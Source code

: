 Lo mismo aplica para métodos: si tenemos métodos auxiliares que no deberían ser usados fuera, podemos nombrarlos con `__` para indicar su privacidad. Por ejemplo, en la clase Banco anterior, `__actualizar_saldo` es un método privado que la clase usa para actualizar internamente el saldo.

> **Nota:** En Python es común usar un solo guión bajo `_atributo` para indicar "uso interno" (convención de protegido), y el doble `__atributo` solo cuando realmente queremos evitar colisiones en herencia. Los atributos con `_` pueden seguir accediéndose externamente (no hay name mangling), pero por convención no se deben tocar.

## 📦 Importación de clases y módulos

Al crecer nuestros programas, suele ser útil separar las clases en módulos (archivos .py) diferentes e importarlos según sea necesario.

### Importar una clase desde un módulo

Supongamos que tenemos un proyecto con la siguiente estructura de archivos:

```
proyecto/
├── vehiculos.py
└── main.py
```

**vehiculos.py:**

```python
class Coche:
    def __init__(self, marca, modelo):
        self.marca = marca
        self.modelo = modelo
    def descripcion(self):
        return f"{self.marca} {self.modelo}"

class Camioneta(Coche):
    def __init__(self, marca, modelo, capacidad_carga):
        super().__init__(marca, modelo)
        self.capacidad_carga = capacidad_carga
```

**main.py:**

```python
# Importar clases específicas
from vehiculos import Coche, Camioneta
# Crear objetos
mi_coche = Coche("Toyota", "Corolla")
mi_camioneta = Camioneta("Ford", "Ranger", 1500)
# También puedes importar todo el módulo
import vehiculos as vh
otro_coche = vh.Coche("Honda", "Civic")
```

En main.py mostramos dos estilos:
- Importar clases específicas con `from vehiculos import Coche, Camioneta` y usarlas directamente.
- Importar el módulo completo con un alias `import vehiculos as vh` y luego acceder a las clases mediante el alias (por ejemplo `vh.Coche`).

━━━━━━━━━━━━━━━━━━━━

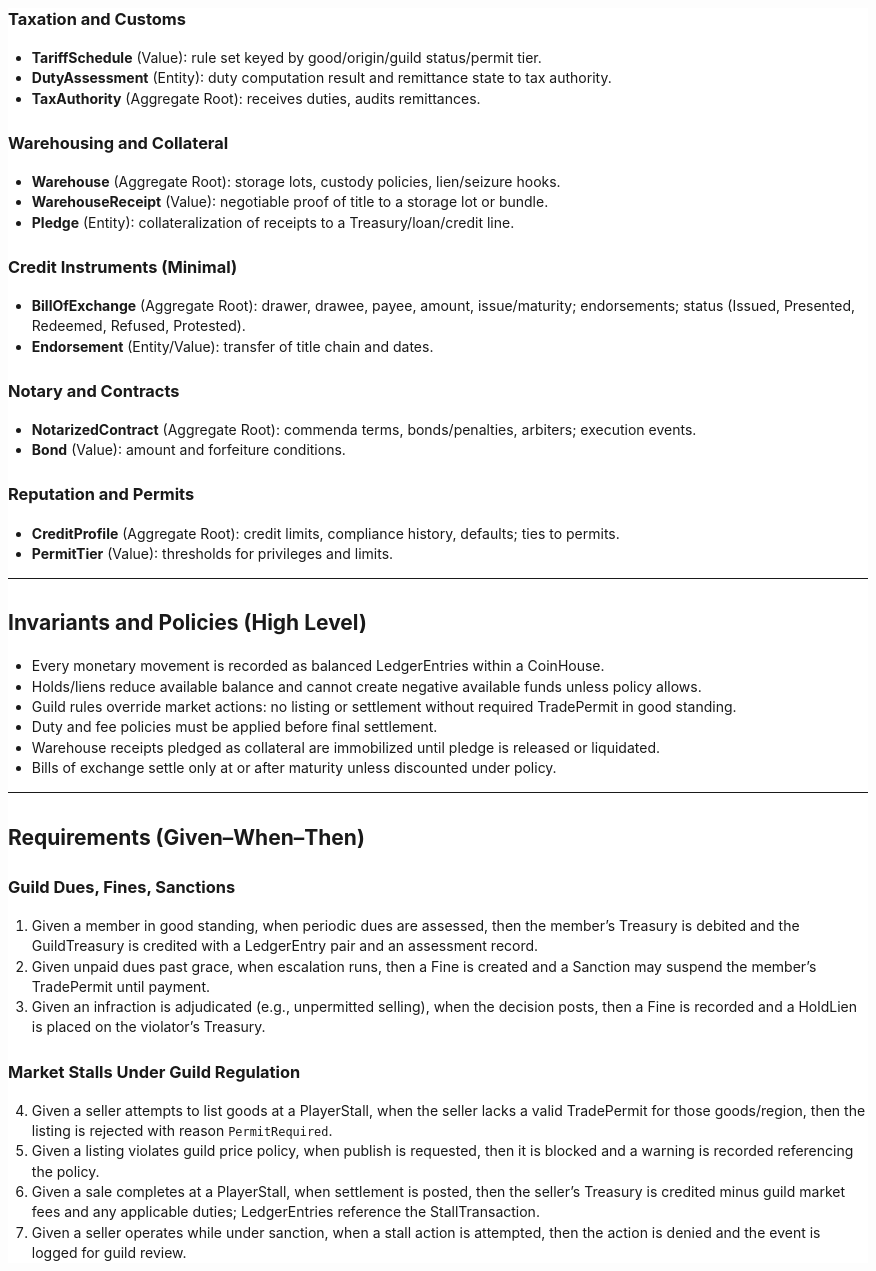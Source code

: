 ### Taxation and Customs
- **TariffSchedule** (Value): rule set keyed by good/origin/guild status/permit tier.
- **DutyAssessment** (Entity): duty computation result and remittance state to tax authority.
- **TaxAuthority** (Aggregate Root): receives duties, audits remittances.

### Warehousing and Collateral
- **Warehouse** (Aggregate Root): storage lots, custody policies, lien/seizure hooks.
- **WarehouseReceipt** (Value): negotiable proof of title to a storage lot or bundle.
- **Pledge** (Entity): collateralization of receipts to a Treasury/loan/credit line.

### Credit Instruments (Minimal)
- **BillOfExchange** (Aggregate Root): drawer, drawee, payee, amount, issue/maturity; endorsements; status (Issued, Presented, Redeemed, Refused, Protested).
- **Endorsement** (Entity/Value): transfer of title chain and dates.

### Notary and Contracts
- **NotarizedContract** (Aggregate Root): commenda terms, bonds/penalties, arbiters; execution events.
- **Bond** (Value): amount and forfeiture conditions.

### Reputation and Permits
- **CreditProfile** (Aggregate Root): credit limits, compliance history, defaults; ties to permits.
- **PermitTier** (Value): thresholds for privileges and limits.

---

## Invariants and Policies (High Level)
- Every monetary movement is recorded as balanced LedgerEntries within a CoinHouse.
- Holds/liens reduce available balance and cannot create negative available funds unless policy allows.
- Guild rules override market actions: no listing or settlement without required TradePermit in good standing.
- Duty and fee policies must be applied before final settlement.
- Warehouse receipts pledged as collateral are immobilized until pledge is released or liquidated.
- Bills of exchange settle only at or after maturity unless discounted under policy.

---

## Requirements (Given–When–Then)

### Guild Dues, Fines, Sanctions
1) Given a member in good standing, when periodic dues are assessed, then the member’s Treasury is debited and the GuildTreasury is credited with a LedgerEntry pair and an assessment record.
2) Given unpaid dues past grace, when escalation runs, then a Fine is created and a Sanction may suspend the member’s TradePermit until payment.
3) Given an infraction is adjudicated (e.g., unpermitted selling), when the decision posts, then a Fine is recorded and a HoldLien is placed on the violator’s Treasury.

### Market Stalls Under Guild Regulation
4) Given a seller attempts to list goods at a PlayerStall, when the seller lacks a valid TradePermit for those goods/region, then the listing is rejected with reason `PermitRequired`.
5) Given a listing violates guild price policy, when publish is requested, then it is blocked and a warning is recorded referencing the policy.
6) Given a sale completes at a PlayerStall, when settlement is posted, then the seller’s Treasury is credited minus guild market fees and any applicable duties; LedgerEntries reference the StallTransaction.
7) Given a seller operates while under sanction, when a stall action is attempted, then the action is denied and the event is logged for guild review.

━━━━━━━━━━━━━━━━━━━━

▸ **About this exercise**
Looking over the records, find each line with the word "policy" and copy it.

▸ **Answer to this task**
- Holds/liens reduce available balance and cannot create negative available funds unless policy allows.
- Bills of exchange settle only at or after maturity unless discounted under policy.
5) Given a listing violates guild price policy, when publish is requested, then it is blocked and a warning is recorded referencing the policy.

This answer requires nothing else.